So here we are, into our seventh year since the much-trumpeted launch of … revalidation. Am I the only one left thinking it has been a terrible mistake?

Sadly, the GMC’s data only extends as far as 2016 but still it holds some interest. For example, in the 4 years from 2012, the year revalidation started, the number of doctors registered without a licence to practise almost tripled to over 43 000.1

On the other hand, during the 11 years centred on 2012, although the number of GMC fitness-to-practise investigations rocketed to 2953 in 2013, the number of doctors who had sanctions imposed rose much more modestly, peaking at 517 in 2011, the year before revalidation was introduced.1

Sir Keith Pearson, Head of Health Education England, invited to conduct a review by the GMC in 2017, included among his recommendations the advice that the ‘GMC should work with others to identify quantifiable, long-term impact measures for revalidation’.2 Boring this might sound, except spot the revelation that no one yet knows how to measure its effects.
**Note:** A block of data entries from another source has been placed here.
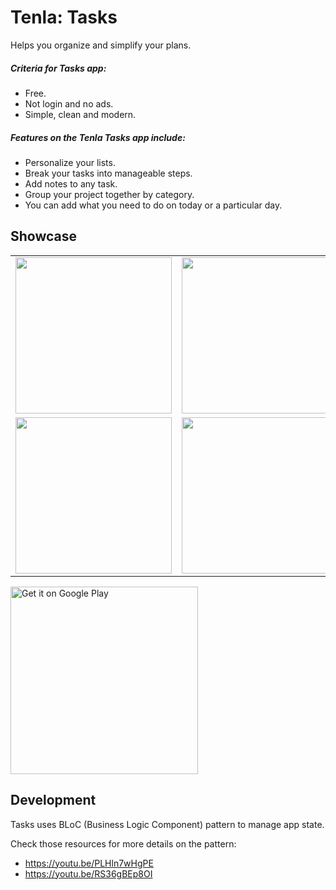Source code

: # Tenla: Tasks
Helps you organize and simplify your plans.

##### Criteria for Tasks app:
- Free.
- Not login and no ads.
- Simple, clean and modern.

##### Features on the Tenla Tasks app include:

- Personalize your lists.
- Break your tasks into manageable steps.
- Add notes to any task.
- Group your project together by category.
- You can add what you need to do on today or a particular day.

## Showcase
<table style="margin-left: auto; margin-right: auto;">
<tr>
  <td>
    <img src="https://github.com/tenla/tasks/blob/master/docs/images/image (1).jpg" width="250" />
  </td>
  <td>
    <img src="https://github.com/tenla/tasks/blob/master/docs/images/image (2).jpg" width="250" />
  </td>
  <td>
    <img src="https://github.com/tenla/tasks/blob/master/docs/images/image (3).jpg" width="250" />
  </td>
  <td>
    <img src="https://github.com/tenla/tasks/blob/master/docs/images/image (4).jpg" width="250" />
  </td>
</tr>
<tr>
  <td>
    <img src="https://github.com/tenla/tasks/blob/master/docs/images/image (5).jpg" width="250" />
  </td>
  <td>
    <img src="https://github.com/tenla/tasks/blob/master/docs/images/image (6).jpg" width="250" />
  </td>
  <td>
    <img src="https://github.com/tenla/tasks/blob/master/docs/images/image (7).jpg" width="250" />
  </td>
  <td>
    <img src="https://github.com/tenla/tasks/blob/master/docs/images/image (8).jpg" width="250" />
  </td>
</tr>
</table>

<a href='https://play.google.com/store/apps/details?id=com.tenla.tasks&utm_source=github&pcampaignid=pcampaignidMKT-Other-global-all-co-prtnr-py-PartBadge-Mar2515-1'><img alt='Get it on Google Play' src='https://play.google.com/intl/en_us/badges/static/images/badges/en_badge_web_generic.png' width="300" /></a>

## Development
Tasks uses BLoC (Business Logic Component) pattern to manage app state.

Check those resources for more details on the pattern:
- https://youtu.be/PLHln7wHgPE
- https://youtu.be/RS36gBEp8OI
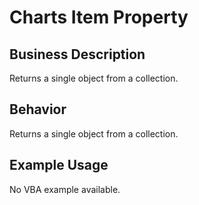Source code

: # Charts Item Property

## Business Description
Returns a single object from a collection.

## Behavior
Returns a single object from a collection.

## Example Usage
No VBA example available.
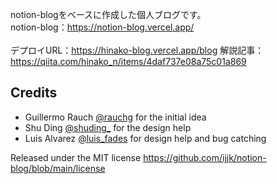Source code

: notion-blogをベースに作成した個人ブログです。
<br>
notion-blog：https://notion-blog.vercel.app/
<br>
<br>
デプロイURL：https://hinako-blog.vercel.app/blog
解説記事：https://qiita.com/hinako_n/items/4daf737e08a75c01a869

## Credits

- Guillermo Rauch [@rauchg](https://twitter.com/rauchg) for the initial idea
- Shu Ding [@shuding\_](https://twitter.com/shuding_) for the design help
- Luis Alvarez [@luis_fades](https://twitter.com/luis_fades) for design help and bug catching

Released under the MIT license
https://github.com/ijjk/notion-blog/blob/main/license
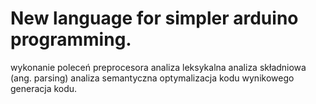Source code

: # New language for simpler arduino programming.


wykonanie poleceń preprocesora
analiza leksykalna
analiza składniowa (ang. parsing)
analiza semantyczna
optymalizacja kodu wynikowego
generacja kodu.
Which in turn means that nobody yet knows if it helps anything.

Of course, the prime justification was always to protect the public from dodgy medics in the wake of Harold Shipman. Sir Keith’s review reports the opinions of Responsible Officers who, like zoo keepers’ views on animal welfare, you would expect to contain bias, and yet less than half of those surveyed thought there had been a positive effect on clinical practice.2,3

This doubt is echoed in the Umbrella report from last year, also funded by the GMC.4 It states: ‘Many in the profession believe that the main aim of revalidation is to identify “bad doctors”, and that doctors’ participation in appraisal will not achieve this aim.’ It adds, ‘There is no statistical evidence, as yet, that referrals from employers have dropped as a result of the earlier identification and local remedy of concerns.’

Talking of appraisal, revalidation rests its foundations on the floating timbers of that annual process. It is an exercise now conducted expressly with an allocated appraiser to prevent collusion. This, too, like the whole process itself, has a big flip side. Is a stranger likely to achieve better insights?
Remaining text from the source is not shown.